Let x be the number of coconuts that are in the pile to begin with

- The first sailor takes x the number of coconuts in the pile to begin with and he divides into 4 equal piles and discards 1 of the coconuts, this means that (x - 1) is perfectly divisible by 4 where we have subtracted 1 to indicate the coconut that was discarded, hence (x - 1)/4 is an exact whole number, to be more specific it is a positive integer (that is an element of the family of positive integers Z+ = {1,2,3,4,.....})

- So the amount that is remaining on the beach when the second sailor comes along and decides to do the same thing is = (x - 1)/4. And the second sailor also divides this amount of coconuts into four equal piles with one coconut remaining which he discards. So, [(x - 1)/4 - 1]/4 is a positive integer ( that is an element of Z+ = {1,2,3,4,....}), since the amount (minus the left over coconut) (x - 1)/4 - 1 is perfectly divisible by 4.

- Now the third sailor comes along and he sees the left over coconuts from above (that being: [(x - 1)/4 - 1]/4 ), and again he does the same thing hence, [[(x - 1)/4 - 1]/4 - 1]/4 is a positive integer, since the left over coconuts subtract 1 is perfectly divisible by 4 (because it was divided into 4 equal piles)

- The fourth sailor does the same thing as the 3 previous sailors and as a result we have [[[(x - 1)/4 - 1]/4 - 1]/4 - 1]/4, which is an element of the positive integers, since he took the pile that he saw discarded 1 coconut (hence we subtract 1 again) and divides into four equal piles.

- Now, the next morning the sailors divide the remaining pile into 4 equal piles but now the pile divides exactly into 4 piles with no remainder, hence we do not need to discard the coconut as we did before, we simply have the amount of coconuts remaining from above and divide that by 4.

Hence [[[[(x - 1)/4 - 1]/4 - 1]/4 - 1]/4]/4 = y, which is an element of the positive integers (Z+ = {1,2,3,4,.....}). Hence y is an element of the positive integers and represents the number of coconuts that are shared amongst the four sailors at the final dividing of the coconuts. so y = {1,2,3,4,....}, which means that each sailor at the last sharing will each receive 1 coconut or 2 coconuts etc...., depending on what x (the number of coconuts to begin with) is.

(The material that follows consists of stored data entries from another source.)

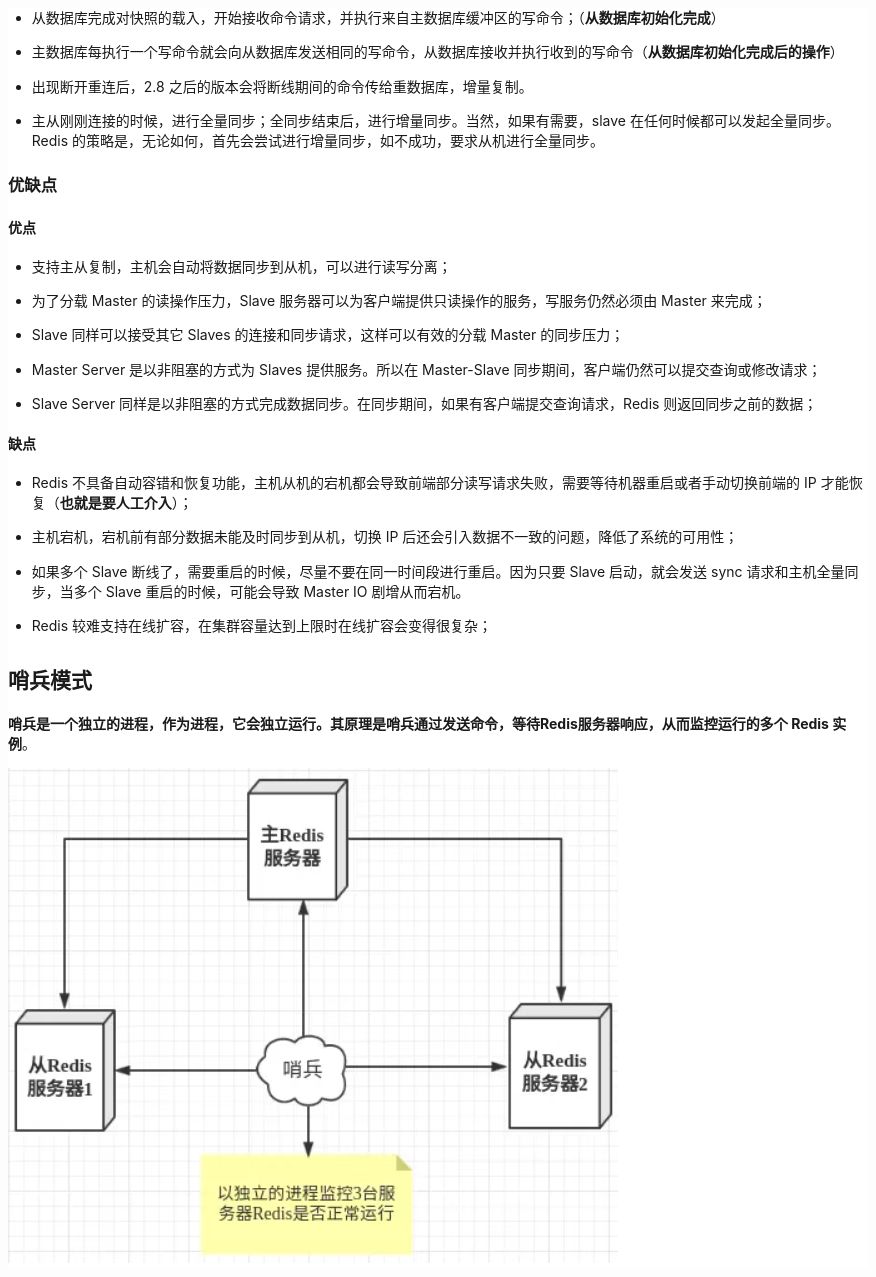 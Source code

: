 - 从数据库完成对快照的载入，开始接收命令请求，并执行来自主数据库缓冲区的写命令；（**从数据库初始化完成**）

- 主数据库每执行一个写命令就会向从数据库发送相同的写命令，从数据库接收并执行收到的写命令（**从数据库初始化完成后的操作**）

- 出现断开重连后，2.8 之后的版本会将断线期间的命令传给重数据库，增量复制。

- 主从刚刚连接的时候，进行全量同步；全同步结束后，进行增量同步。当然，如果有需要，slave 在任何时候都可以发起全量同步。Redis 的策略是，无论如何，首先会尝试进行增量同步，如不成功，要求从机进行全量同步。

### 优缺点

#### 优点

- 支持主从复制，主机会自动将数据同步到从机，可以进行读写分离；

- 为了分载 Master 的读操作压力，Slave 服务器可以为客户端提供只读操作的服务，写服务仍然必须由 Master 来完成；

- Slave 同样可以接受其它 Slaves 的连接和同步请求，这样可以有效的分载 Master 的同步压力；

- Master Server 是以非阻塞的方式为 Slaves 提供服务。所以在 Master-Slave 同步期间，客户端仍然可以提交查询或修改请求；

- Slave Server 同样是以非阻塞的方式完成数据同步。在同步期间，如果有客户端提交查询请求，Redis 则返回同步之前的数据；

#### 缺点

- Redis 不具备自动容错和恢复功能，主机从机的宕机都会导致前端部分读写请求失败，需要等待机器重启或者手动切换前端的 IP 才能恢复（**也就是要人工介入**）；

- 主机宕机，宕机前有部分数据未能及时同步到从机，切换 IP 后还会引入数据不一致的问题，降低了系统的可用性；

- 如果多个 Slave 断线了，需要重启的时候，尽量不要在同一时间段进行重启。因为只要 Slave 启动，就会发送 sync 请求和主机全量同步，当多个 Slave 重启的时候，可能会导致 Master IO 剧增从而宕机。

- Redis 较难支持在线扩容，在集群容量达到上限时在线扩容会变得很复杂；

## 哨兵模式

**哨兵是一个独立的进程，作为进程，它会独立运行。其原理是哨兵通过发送命令，等待Redis服务器响应，从而监控运行的多个 Redis 实例**。

![单哨兵](../assets/images/quickstart/cluster/f898b86b94b99806.png)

- So to determine what is the smallest number of coconuts that could have been in the pile to begin with, we just substitute into the equation above y = 1, since y is the y = 1 is the smallest vale that y can assume.

- First lets simplify the above equation

( [[[[(x - 1)/4 - 1]/4 - 1]/4 - 1]/4]/4 = y ) to get x as a function of y:

- x = 4(4(4( 16y + 1) + 1) + 1) + 1

= 4(4(64y + 5) + 1) + 1

= 4(256y + 21) + 1

= 1024y + 85

- Hence, we have x = 1024y + 85, where y is an element of the positive integers ( y = Z+ = {1,2,3,4,.....} ).

- So substituting y = 1 gives x = 1109 (the smallest number of coconuts in the pile to begin with)

- To find all of the numbers of coconuts that could have been in the pile simply substitute all possible values of y into the equation

hence we get: x = {1109, 2133, 3157, 4181,...., etc...}.

- I hope this does it!!!!!

I think u ve to use chinese remainder theorem (CRT)to solve this.

(let = mean congruent)

x=1 mod 4

3/4*(x-1) =1 mod 4

so on... and use CRT to solve